Elections in Indonesia have taken place since 1955 to elect a legislature. At a national level, Indonesian people did not elect a president until 2004. For the first time, the president, and members of People’s Consultative Assembly will be elected on the same day [1]. The next general election that will be held in Indonesia is next year on 17 April 2019. Related to this situation, discussion and prediction about who is the Presidential candidate in Indonesia become a hot and interesting conversation among Indonesian citizen, and many of them expressed it through social media. Election-related hashtags are some of the most used hashtags among Indonesian netizens, most of them is a form of support to Jokowi and Prabowo, such as #PilihPrabowo (vote for Prabowo) and #AkhirnyaMilihJokowi (finally vote for Jokowi) [2]. Political campaigns have exploited this vast array of information available on the above platforms to draw insights about user opinions and thus design their campaign strategy. Huge investments by politicians in social media campaigns right before an election along with arguments and debates between their supporters and opponents only enhance the claim that views and opinions posted by users have a bearing on the results of an election [3]. On the other way, the information provided could be used to predict the election result by using data analysis method such as sentiment analysis.

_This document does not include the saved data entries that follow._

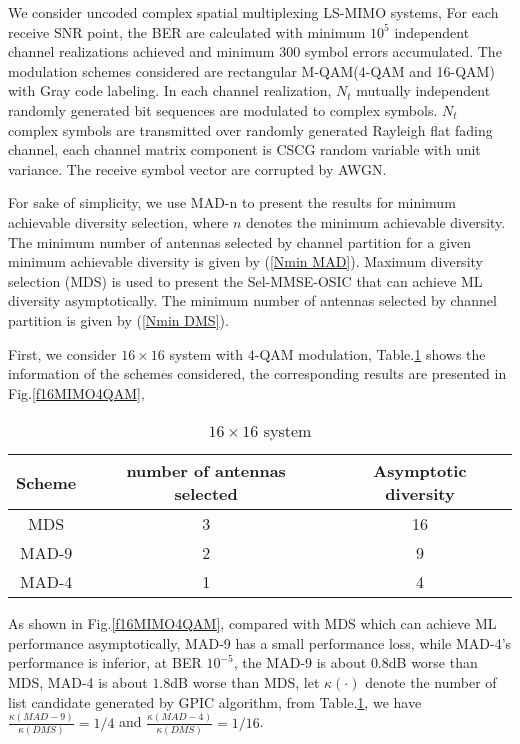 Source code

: \documentclass[12pt, draftclsnofoot, onecolumn]{IEEEtran}
\begin{document}
We consider uncoded complex spatial multiplexing LS-MIMO systems, For each receive SNR point, the BER are calculated with minimum $10^{5}$ independent channel realizations achieved and minimum 300 symbol errors accumulated. The modulation schemes considered are rectangular M-QAM(4-QAM and 16-QAM) with Gray code labeling. In each channel realization, $N_{t}$ mutually independent randomly generated bit sequences are modulated to complex symbols. $N_{t}$ complex symbols are transmitted over randomly generated Rayleigh flat fading channel, each channel matrix component is CSCG random variable with unit variance. The receive symbol vector are corrupted by AWGN.

For sake of simplicity, we use MAD-n to present the results for minimum achievable diversity selection, where $n$ denotes the minimum achievable diversity. The minimum number of antennas selected by channel partition for a given minimum achievable diversity is given by (\ref{Nmin MAD}). Maximum diversity selection (MDS) is used to present the Sel-MMSE-OSIC that can achieve ML diversity asymptotically. The minimum number of antennas selected by channel partition is given by (\ref{Nmin DMS}).

First, we consider $16\times 16$ system with $4$-QAM modulation, Table.\ref{t16MIMO4QAM} shows the information of the schemes considered, the corresponding results are presented in Fig.\ref{f16MIMO4QAM}, 
\begin{table}[htb]
\renewcommand{\arraystretch}{1.3}
\caption{$16\times 16$ system}
\label{t16MIMO4QAM}
\centering
\begin{tabular}{|c|c|c|}
\hline
Scheme&number of antennas selected&Asymptotic diversity\\
\hline 
MDS&3&16\\
\hline
MAD-9&2&9\\
\hline
MAD-4&1&4\\
\hline
\end{tabular}
\end{table}

As shown in Fig.\ref{f16MIMO4QAM}, compared with MDS which can achieve ML performance asymptotically, MAD-9 has a small performance loss, while MAD-4's performance is inferior, at BER $10^{-5}$, the MAD-9 is about $0.8$dB worse than MDS, MAD-4 is about $1.8$dB worse than MDS, let $\kappa(\cdot)$ denote the number of list candidate generated by GPIC algorithm\cite{radji2009interference}, from Table.\ref{t16MIMO4QAM}, 
we have $\frac{\kappa(MAD-9)}{\kappa(DMS)}=1/4$ and $\frac{\kappa(MAD-4)}{\kappa(DMS)}=1/16$.
\end{document}

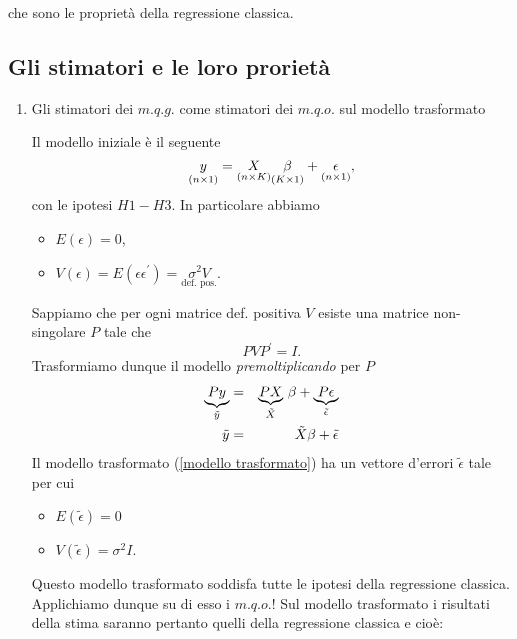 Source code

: \documentclass[a4paper]{report}
\newcounter{def}
\theoremstyle{remark}
\begin{document}
\begin{enumerate}
che sono le propriet\`{a} della regressione classica.
\end{enumerate}

\subsection{Gli stimatori e le loro proriet\`{a}}

\begin{enumerate}
\item Gli stimatori dei $m.q.g.$ come stimatori dei $m.q.o.$ sul modello
trasformato

Il modello iniziale \`{e} il seguente 
\begin{equation*}
\underset{(n\times 1)}{y}=\underset{(n\times K)}{X}\underset{(K\times 1)}{%
\beta }+\underset{(n\times 1)}{\epsilon },
\end{equation*}%
con le ipotesi $H1-H3$. In particolare abbiamo

\begin{itemize}
\item $E(\epsilon )=0$,

\item $V(\epsilon )=E(\epsilon \epsilon^{\prime })=\underset{\text{def. pos.}%
}{\sigma ^{2}V}$.
\end{itemize}

Sappiamo che per ogni matrice def. positiva $V$ esiste una matrice
non-singolare $P$ tale che 
\begin{equation*}
PVP^{\prime }=I.
\end{equation*}%
Trasformiamo dunque il modello \textit{premoltiplicando} per $P$ 
\begin{eqnarray}
\underset{\tilde{y}}{\underbrace{Py}} &=&\underset{\tilde{X}}{\underbrace{PX}%
}\ \beta +\underset{\tilde{\epsilon}}{\underbrace{P\epsilon }}  \notag \\
\tilde{y} &=&\tilde{X}\beta +\tilde{\epsilon}  \label{modello trasformato}
\end{eqnarray}
Il modello trasformato (\ref{modello trasformato}) ha un vettore d'errori $%
\tilde{\epsilon}$ tale per cui

\begin{itemize}
\item $E(\tilde{\epsilon})=0$

\item $V(\tilde{\epsilon})=\sigma ^{2}I$.
\end{itemize}

Questo modello trasformato soddisfa tutte le ipotesi della regressione
classica. Applichiamo dunque su di esso i $m.q.o.$! Sul modello trasformato
i risultati della stima saranno pertanto quelli della regressione classica e
cio\`{e}:


\end{enumerate}
\end{document}
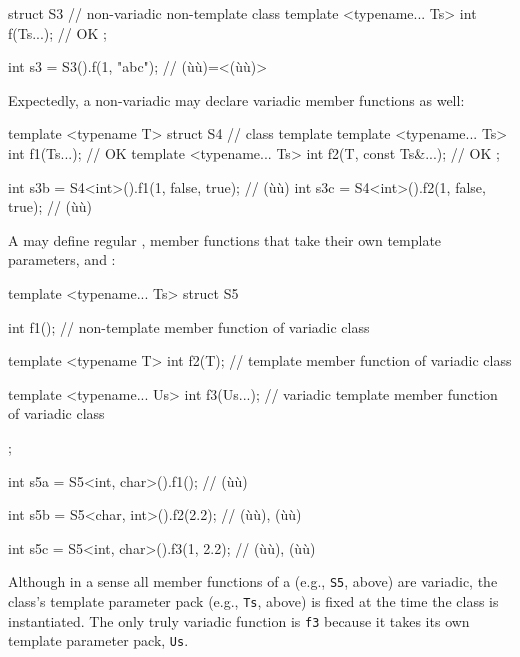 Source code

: \begin{emcppslisting}
struct S3                                 // non-variadic non-template class
{
    template <typename... Ts> int f(Ts...);  // OK
};

int s3 = S3().f(1, "abc");                // (ù{}ù)=<(ù{}ù)>
\end{emcppslisting}
    

\noindent Expectedly, a non-variadic  may declare variadic
member functions as well:

\begin{emcppslisting}
template <typename T>
struct S4                                            // class template
{
    template <typename... Ts> int f1(Ts...);            // OK
    template <typename... Ts> int f2(T, const Ts&...);  // OK
};

int s3b = S4<int>().f1(1, false, true);              // (ù{}ù)
int s3c = S4<int>().f2(1, false, true);              // (ù{}ù)
\end{emcppslisting}
    

\noindent A  may define regular , member functions that take their own template parameters,
and :

\begin{emcppslisting}
template <typename... Ts>
struct S5
{
    int f1();       // non-template member function of variadic class

    template <typename T>
    int f2(T);      // template member function of variadic class

    template <typename... Us>
    int f3(Us...);  // variadic template member function of variadic class
};

int s5a = S5<int, char>().f1();
    // (ù{}ù)

int s5b = S5<char, int>().f2(2.2);
    // (ù{}ù), (ù{}ù)

int s5c = S5<int, char>().f3(1, 2.2);
    // (ù{}ù), (ù{}ù)
\end{emcppslisting}
    

\noindent Although in a sense all member functions of a  (e.g., \lstinline!S5!, above) are variadic, the class's template
parameter pack (e.g., \lstinline!Ts!, above) is fixed at the time the class
is instantiated. The only truly variadic function is \lstinline!f3! because
it takes its own template parameter pack, \lstinline!Us!.

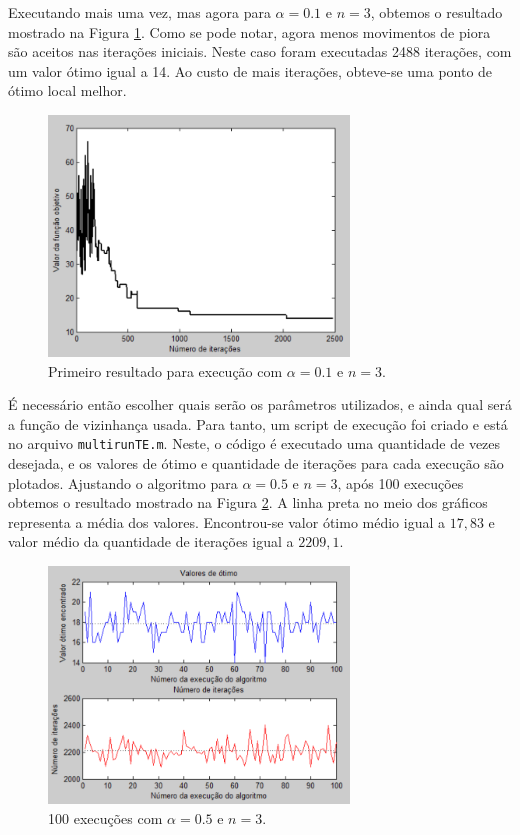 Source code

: \documentclass[conference]{IEEEtran}
\begin{document}
Executando mais uma vez, mas agora para $\alpha = 0.1$ e $n = 3$, obtemos o resultado mostrado na Figura \ref{fig:result-2}. Como se pode notar, agora menos movimentos de piora são aceitos nas iterações iniciais. Neste caso foram executadas 2488 iterações, com um valor ótimo igual a 14. Ao custo de mais iterações, obteve-se uma ponto de ótimo local melhor.

	\begin{figure}[h]
		\centering
		\includegraphics[width=8cm]{img/result-2.png}
		\caption{Primeiro resultado para execução com $\alpha = 0.1$ e $n = 3$.}
		\label{fig:result-2}
	\end{figure}

É necessário então escolher quais serão os parâmetros utilizados, e ainda qual será a função de vizinhança usada. Para tanto, um script de execução foi criado e está no arquivo \texttt{multirunTE.m}. Neste, o código é executado uma quantidade de vezes desejada, e os valores de ótimo e quantidade de iterações para cada execução são plotados. Ajustando o algoritmo para $\alpha = 0.5$ e $n = 3$, após 100 execuções obtemos o resultado mostrado na Figura \ref{fig:mult-result-1}. A linha preta no meio dos gráficos representa a média dos valores. Encontrou-se valor ótimo médio igual a $17,83$ e valor médio da quantidade de iterações igual a $2209,1$.

	\begin{figure}[h]
		\centering
		\includegraphics[width=8cm]{img/mult-result-1.png}
		\caption{100 execuções com $\alpha = 0.5$ e $n = 3$.}
		\label{fig:mult-result-1}
	\end{figure}
\end{document}
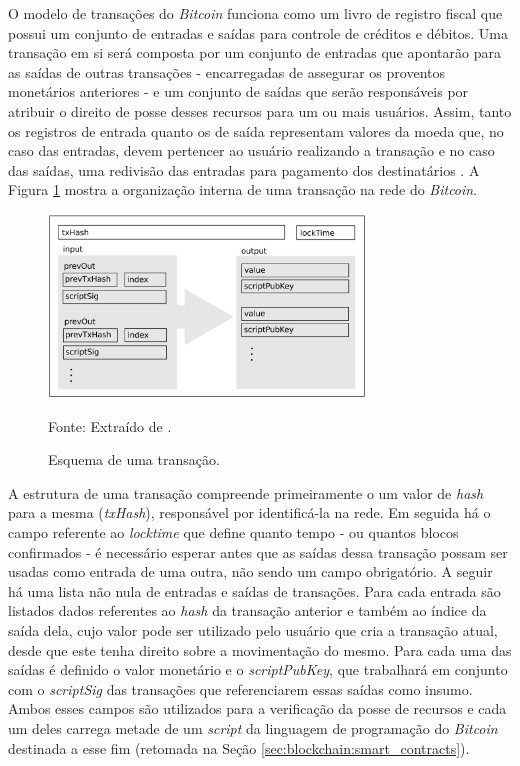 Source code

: %
O modelo de transações do \textit{Bitcoin} funciona como um livro de registro fiscal que possui um conjunto de entradas e saídas para controle de créditos e débitos. Uma transação em si será composta por um conjunto de entradas que apontarão para as saídas de outras transações - encarregadas de assegurar os proventos monetários anteriores - e um conjunto de saídas que serão responsáveis por atribuir o direito de posse desses recursos para um ou mais usuários. Assim, tanto os registros de entrada quanto os de saída representam valores da moeda que, no caso das entradas, devem pertencer ao usuário realizando a transação e no caso das saídas, uma redivisão das entradas para pagamento dos destinatários \cite{blockchain:documentacao_bitcoin}. A Figura \ref{fig:blockchain:transacao} mostra a organização interna de uma transação na rede do \textit{Bitcoin}.

\begin{figure}[ht]
\caption{Esquema de uma transação.}
\centering
\includegraphics[width=0.75\textwidth]{imagens/esquema_transacao.png}
\begin{center}
        Fonte: Extraído de \cite{blockchain:survey_bitcoin}.
\end{center}
\label{fig:blockchain:transacao}
\end{figure}

A estrutura de uma transação compreende primeiramente o um valor de \textit{hash} para a mesma (\textit{txHash}), responsável por identificá-la na rede. Em seguida há o campo referente ao \textit{locktime} que define quanto tempo - ou quantos blocos confirmados - é necessário esperar antes que as saídas dessa transação possam ser usadas como entrada de uma outra, não sendo um campo obrigatório. A seguir há uma lista não nula de entradas e saídas de transações. Para cada entrada são listados dados referentes ao \textit{hash} da transação anterior e também ao índice da saída dela, cujo valor pode ser utilizado pelo usuário que cria a transação atual, desde que este tenha direito sobre a movimentação do mesmo. Para cada uma das saídas é definido o valor monetário e o \textit{scriptPubKey}, que trabalhará em conjunto com o \textit{scriptSig} das transações que referenciarem essas saídas como insumo. Ambos esses campos são utilizados para a verificação da posse de recursos e cada um deles carrega metade de um \textit{script} da linguagem de programação do \textit{Bitcoin} destinada a esse fim (retomada na Seção \ref{sec:blockchain:smart_contracts}).

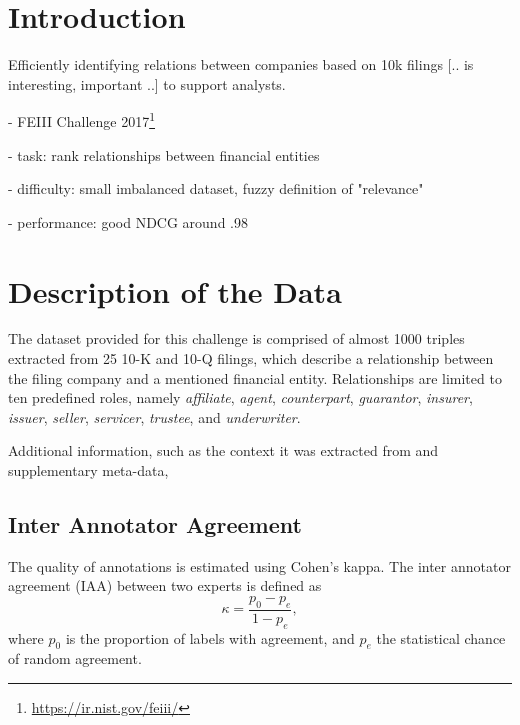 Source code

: \section{Introduction}
Efficiently identifying relations between companies based on 10k filings [.. is interesting, important ..] to support analysts.

- FEIII Challenge 2017\footnote{\url{https://ir.nist.gov/feiii/}}

- task: rank relationships between financial entities

- difficulty: small imbalanced dataset, fuzzy definition of "relevance"

- performance: good NDCG around .98


\section{Description of the Data}
The dataset provided for this challenge is comprised of almost 1000 triples extracted from 25 10-K and 10-Q filings, which describe a relationship between the filing company and a mentioned financial entity. Relationships are limited to ten predefined roles, namely \textit{affiliate}, \textit{agent}, \textit{counterpart}, \textit{guarantor}, \textit{insurer}, \textit{issuer}, \textit{seller}, \textit{servicer}, \textit{trustee}, and \textit{underwriter}.

Additional information, such as the context it was extracted from and supplementary meta-data, 

\subsection{Inter Annotator Agreement}
The quality of annotations is estimated using Cohen's kappa. The inter annotator agreement (IAA) between two experts is defined as
$$
\kappa = \frac{p_0-p_e}{1-p_e},
$$
where $p_0$ is the proportion of labels with agreement, and $p_e$ the statistical chance of random agreement.

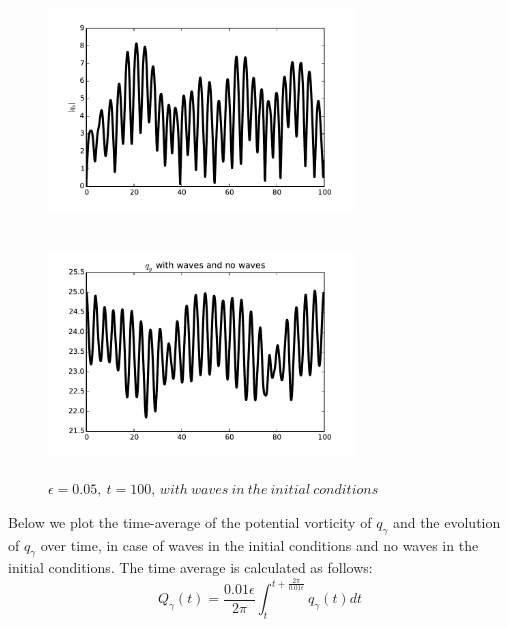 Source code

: \documentclass[12pt,twoside]{article}
\begin{document}
\begin{figure}[ht]
\begin{minipage}[b]{0.45\linewidth}
\includegraphics[width=3.2in,height=2.5in]{qb_wave.pdf}
\caption{$q_\beta$}

\includegraphics[width=3.2in,height=2.5in]{qg_wave.pdf}
\caption{$q_\gamma$}

\caption{$\epsilon=0.05 ,\  t=100$, $with\ waves \ in\ the\ initial\ conditions$}


\end{minipage}
\end{figure}
\clearpage
Below we plot the time-average of the potential vorticity of $q_\gamma$ and the evolution of $q_\gamma$ over time, in case of waves in the initial conditions and no waves in the initial conditions. The time average is calculated as follows:
\begin{equation}
Q_\gamma(t)=\frac{0.01 \epsilon}{2 \pi} \int_{t}^{t + \frac{2 \pi}{0.01 \epsilon}}q_\gamma(t) dt
\end{equation}
\end{document}
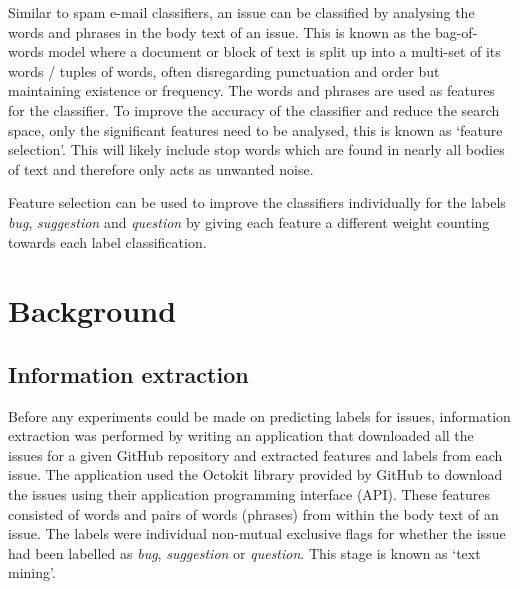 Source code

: Similar to spam e-mail classifiers, an issue can be classified by analysing the words and phrases in the body text of an issue.
This is known as the bag-of-words model \cite{wikipedia:bagofwords} where a document or block of text is split up into a
multi-set of its words / tuples of words, often disregarding punctuation and order but maintaining existence or frequency. The
words and phrases are used as features for the classifier. To improve the accuracy of the classifier and reduce the search
space, only the significant features need to be analysed, this is known as `feature selection'. This will likely include stop
words which are found in nearly all bodies of text and therefore only acts as unwanted noise.

Feature selection can be used to improve the classifiers individually for the labels \textit{bug}, \textit{suggestion} and
\textit{question} by giving each feature a different weight counting towards each label classification.

\section{Background}
\subsection{Information extraction}
Before any experiments could be made on predicting labels for issues, information extraction was performed by writing an
application that downloaded all the issues for a given GitHub repository and extracted features and labels from each issue. The
application used the Octokit \cite{octokit} library provided by GitHub to download the issues using their application
programming interface (API). These features consisted of words and pairs of words (phrases) from within the body text of an
issue. The labels were individual non-mutual exclusive flags for whether the issue had been labelled as \textit{bug},
\textit{suggestion} or \textit{question}. This stage is known as `text mining'.

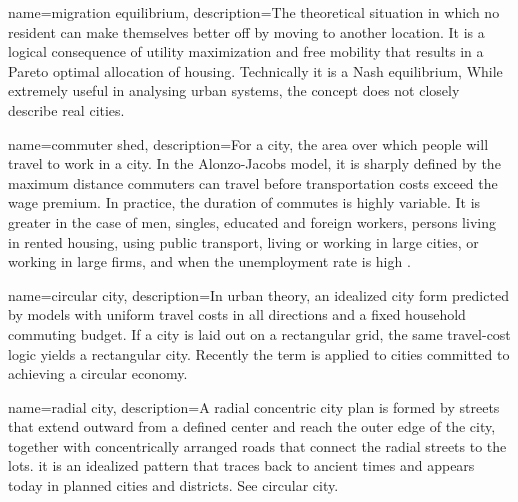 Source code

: {
name=migration equilibrium,
description={The theoretical situation in which no resident can  make themselves better off by moving to another location. It is a logical consequence of utility maximization and free mobility that results in a Pareto optimal allocation of housing. Technically it is a Nash equilibrium, While extremely useful in analysing urban systems, the concept does not closely describe real cities.
}
}

{
name=commuter shed,
description={For a city, the area over which people will travel to work in a city. In the \gls{Alonzo-Jacobs model}, it is sharply defined by the maximum distance commuters can travel before transportation costs exceed the wage premium. In  practice, the duration of commutes is highly variable. It is greater in the case of men, singles, educated and foreign workers, persons living in rented housing, using public transport, living or working in large cities, or working in large firms,  and when the  unemployment rate is high\cite{axisaFactorsInfluencingCommute2012} .}
}

{
name=circular city,
description={In urban theory, an idealized city form predicted by models with uniform travel costs in all directions and a fixed household commuting budget. If a city is laid out on a rectangular grid, the same travel-cost logic yields a rectangular city. Recently the term is applied to cities committed to achieving a circular economy. }
}

{
name=radial city,
description={A radial concentric city plan is formed by streets that extend outward from a defined center and reach the outer edge of the city, together with concentrically arranged roads that connect the radial streets to the lots. it is an idealized pattern that traces back to ancient times and appears  today in planned cities and districts. See \gls{circular city}.}
}



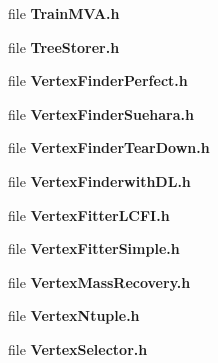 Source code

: \begin{DoxyCompactItemize}
\item 
file \textbf{ Train\+M\+V\+A.\+h}
\item 
file \textbf{ Tree\+Storer.\+h}
\item 
file \textbf{ Vertex\+Finder\+Perfect.\+h}
\item 
file \textbf{ Vertex\+Finder\+Suehara.\+h}
\item 
file \textbf{ Vertex\+Finder\+Tear\+Down.\+h}
\item 
file \textbf{ Vertex\+Finderwith\+D\+L.\+h}
\item 
file \textbf{ Vertex\+Fitter\+L\+C\+F\+I.\+h}
\item 
file \textbf{ Vertex\+Fitter\+Simple.\+h}
\item 
file \textbf{ Vertex\+Mass\+Recovery.\+h}
\item 
file \textbf{ Vertex\+Ntuple.\+h}
\item 
file \textbf{ Vertex\+Selector.\+h}
\end{DoxyCompactItemize}
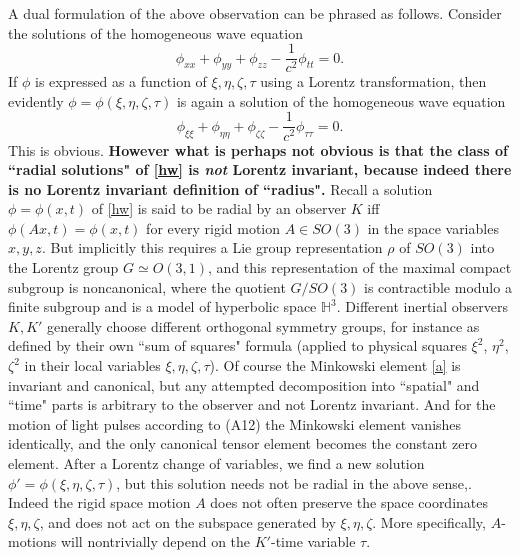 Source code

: \documentclass[12pt]{amsart}
\theoremstyle{definition}
\theoremstyle{remark}
\newcommand{\bH}{\mathbb{H}}
\begin{document}
A dual formulation of the above observation can be phrased as follows. Consider the solutions of the homogeneous wave equation 
\begin{equation} \label{hw}
\phi_{xx}+\phi_{yy}+\phi_{zz}-\frac{1}{c^2}\phi_{tt}=0.
\end{equation} 
If $\phi$ is expressed as a function of $\xi, \eta, \zeta, \tau$ using a Lorentz transformation, then evidently $\phi=\phi(\xi, \eta, \zeta, \tau)$ is again a solution of the homogeneous wave equation $$\phi_{\xi \xi}+\phi_{\eta \eta}+\phi_{\zeta \zeta}-\frac{1}{c^2}\phi_{\tau \tau}=0.$$ This is obvious. \textbf{However what is perhaps not obvious is that the class of ``radial solutions" of \eqref{hw} is \emph{not} Lorentz invariant, because indeed there is no Lorentz invariant definition of ``radius".} Recall a solution $\phi=\phi(x,t)$ of \eqref{hw} is said to be radial by an observer $K$ iff $\phi(Ax,t)=\phi(x,t)$ for every rigid motion $A\in SO(3)$ in the space variables $x,y,z$. But implicitly this requires a Lie group representation $\rho$ of $SO(3)$ into the Lorentz group $G\simeq O(3,1)$, and this representation of the maximal compact subgroup is noncanonical, where the quotient $G/SO(3)$ is contractible modulo a finite subgroup and is a model of hyperbolic space $\bH^3$. Different inertial observers $K, K'$ generally choose different orthogonal symmetry groups, for instance as defined by their own ``sum of squares" formula (applied to physical squares $\xi^2$, $\eta^2$, $\zeta^2$ in their local variables $\xi, \eta, \zeta, \tau$). Of course the Minkowski element \eqref{a} is invariant and canonical, but any attempted decomposition into ``spatial" and ``time" parts is arbitrary to the observer and not Lorentz invariant. And for the motion of light pulses according to (A12) the Minkowski element vanishes identically, and the only canonical tensor element becomes the constant zero element. After a Lorentz change of variables, we find a new solution $\phi'=\phi(\xi, \eta, \zeta, \tau)$, but this solution needs not be radial in the above sense,. Indeed the rigid space motion $A$ does not often preserve the space coordinates $\xi, \eta, \zeta$, and does not act on the subspace generated by $\xi, \eta, \zeta$. More specifically, $A$-motions will nontrivially depend on the $K'$-time variable $\tau$.


\end{document}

Jokowi is the incumbent president and challenged by Prabowo who lost in the last Presidential election. The pictures of Jokowi and Prabowo are shown in Fig. 1.

Fig. 1
figure 1

(source: twitter.com)

Joko Widodo has the style that is calm and simple a and Prabowo Subianto has a style that always shows patriotism and a former general b

Sentiment analysis is an analysis to identify customer like, dislike, comment, opinion, or feedback about a content that will be categorized into positive, negative or neutral responses. Social media plays a significant role in sentiment analysis. From the survey in 2017, over 143 million Indonesians use the internet, and approximately 90 percent of these people are using Twitter, Facebook or Instagram. Twitter is micro-blogging social networking of textual message. The messages posted through this social media platform are called as Tweets. The tweets itself since September 2017 fit280 characters for each post and available as public data. Compare to the other two social media platforms that focus on image and could content long text document. Twitter provides more compact and meaningful data to express an opinion. Thus, this research focuses on Twitter data to provide more reliable data for sentiment analysis as part of the prediction method.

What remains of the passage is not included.